I live near Knoxville, TN and I have called about 4 places about refinishing this tub. Everyone I have talked to will do a process which they call a "two part acrylic polyurathane" finish. They offer only a 5 year warranty and say it will last 10 - 15 years! I want a new porcelain finish so it will last another 50 - 100 years. LOL So my question is, doesn't anyone refinish a tub with old fashioned porcelain? Is this just an obsolete process now? I just really prefer the old ways of doing some things as they just seemed to last longer then modern day products. I would appreciate any help/opinions. Thank you kindly.

Blessings,
Lisa


----------



## Nestor_Kelebay (Mar 31, 2009)

> So my question is, doesn't anyone refinish a tub with old fashioned porcelain? Is this just an obsolete process now?



Lisa:

No, it's not at all obsolete, and new powder coatings are being developed all the time.  In fact, you can even get teflon coatings baked on at most shops.

Really, what the problem here is that you don't understand the powder coating process well enough to realize that it simply CANNOT be done in a person's house.  Lemme explain it:

The porcelain enamel on your old bathtub is not applied like paint.  Porcelain enamel is applied by the same process as "powder coating".  In this process, a mixture of synthetic plastic particles and coloured particles (called "pigments") are electrostatically sprayed onto a metal part.  That is, the metal part is charged positively and the gun spraying out that mixture of particles is negatively charged.  Thus, the particles coming out of that gun are also negatively charged so that they coat the positively charged metal part fairly uniformly.  That is, they are attracted more strongly to the more positively charged areas of the metal part where the coating is thinnest, so this process tends to coat the metal uniformly with powder.

That coated metal part is then baked in an oven for anywhere from half an hour to 4 hours at 350 to 1200 deg. F.  During this time, the synthetic plastic particles melt and flow together to form a continuous film over the metal part with the coloured particles suspended inside it much like raisins in raisin bread.  But, just as importantly, the plastic used in the resin particles "cure" at the elevated baking temperature.  That means that chemical bonds form within and between the plastic resin particles to make the plastic heavily "crosslinked" with chemical bonds, and that results in the coating being much harder, stronger and resistant to heat when it cools.

When the metal part is taken out of that oven it is said to be "powder coated", but that's a misleading description to anyone not aware of the process.  The coating was only a powder prior to baking.  Now it's a solid film that's very much harder and more durable than air dry coatings like epoxy paints, two part acrylic polyurethanes, moisture cure polyurethanes, etc.  And, therein lies the problem.  These field applied coatings simply can't match the hardness and durability of powder coatings, and you need that high hardness and durability to provide a 50+ year lifespan on a bathtub.
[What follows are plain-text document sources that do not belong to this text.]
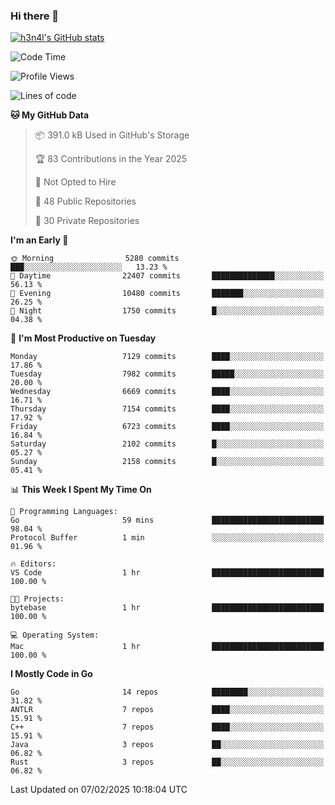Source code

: ### Hi there 👋

[![h3n4l's GitHub stats](https://github-readme-stats.vercel.app/api?username=h3n4l&count_private=true&show_icons=true&theme=radical)](https://github.com/h3n4l/github-readme-stats)

<!--START_SECTION:waka-->
![Code Time](http://img.shields.io/badge/Code%20Time-2%2C055%20hrs%2054%20mins-blue)

![Profile Views](http://img.shields.io/badge/Profile%20Views-0-blue)

![Lines of code](https://img.shields.io/badge/From%20Hello%20World%20I%27ve%20Written-16.0%20million%20lines%20of%20code-blue)

**🐱 My GitHub Data** 

> 📦 391.0 kB Used in GitHub's Storage 
 > 
> 🏆 83 Contributions in the Year 2025
 > 
> 🚫 Not Opted to Hire
 > 
> 📜 48 Public Repositories 
 > 
> 🔑 30 Private Repositories 
 > 
**I'm an Early 🐤** 

```text
🌞 Morning                5280 commits        ███░░░░░░░░░░░░░░░░░░░░░░   13.23 % 
🌆 Daytime                22407 commits       ██████████████░░░░░░░░░░░   56.13 % 
🌃 Evening                10480 commits       ███████░░░░░░░░░░░░░░░░░░   26.25 % 
🌙 Night                  1750 commits        █░░░░░░░░░░░░░░░░░░░░░░░░   04.38 % 
```
📅 **I'm Most Productive on Tuesday** 

```text
Monday                   7129 commits        ████░░░░░░░░░░░░░░░░░░░░░   17.86 % 
Tuesday                  7982 commits        █████░░░░░░░░░░░░░░░░░░░░   20.00 % 
Wednesday                6669 commits        ████░░░░░░░░░░░░░░░░░░░░░   16.71 % 
Thursday                 7154 commits        ████░░░░░░░░░░░░░░░░░░░░░   17.92 % 
Friday                   6723 commits        ████░░░░░░░░░░░░░░░░░░░░░   16.84 % 
Saturday                 2102 commits        █░░░░░░░░░░░░░░░░░░░░░░░░   05.27 % 
Sunday                   2158 commits        █░░░░░░░░░░░░░░░░░░░░░░░░   05.41 % 
```


📊 **This Week I Spent My Time On** 

```text
💬 Programming Languages: 
Go                       59 mins             █████████████████████████   98.04 % 
Protocol Buffer          1 min               ░░░░░░░░░░░░░░░░░░░░░░░░░   01.96 % 

🔥 Editors: 
VS Code                  1 hr                █████████████████████████   100.00 % 

🐱‍💻 Projects: 
bytebase                 1 hr                █████████████████████████   100.00 % 

💻 Operating System: 
Mac                      1 hr                █████████████████████████   100.00 % 
```

**I Mostly Code in Go** 

```text
Go                       14 repos            ████████░░░░░░░░░░░░░░░░░   31.82 % 
ANTLR                    7 repos             ████░░░░░░░░░░░░░░░░░░░░░   15.91 % 
C++                      7 repos             ████░░░░░░░░░░░░░░░░░░░░░   15.91 % 
Java                     3 repos             ██░░░░░░░░░░░░░░░░░░░░░░░   06.82 % 
Rust                     3 repos             ██░░░░░░░░░░░░░░░░░░░░░░░   06.82 % 
```




 Last Updated on 07/02/2025 10:18:04 UTC
<!--END_SECTION:waka-->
Steel and cast iron tubs come powder coated from the factory.  But, to recoat them you need to sand blast the old powder coating off and powder coat them again.  This could probably be done by any powder coating shop in your town, just look under "Industrial Coatings" in your yellow pages phone directory.  However, the cost associated with removing the old tub, sand blasting it, recoating and baking it, and then reinstalling it would be more than the cost of installing a new steel or iron bath tub.

So, no one offers an in-house powder coating service because of the impracticality in doing it.  How would they heat up your cast iron tub to 400 degrees without burning your house down?  THIS is why you've come up empty in finding someone to powder coat your bathtub.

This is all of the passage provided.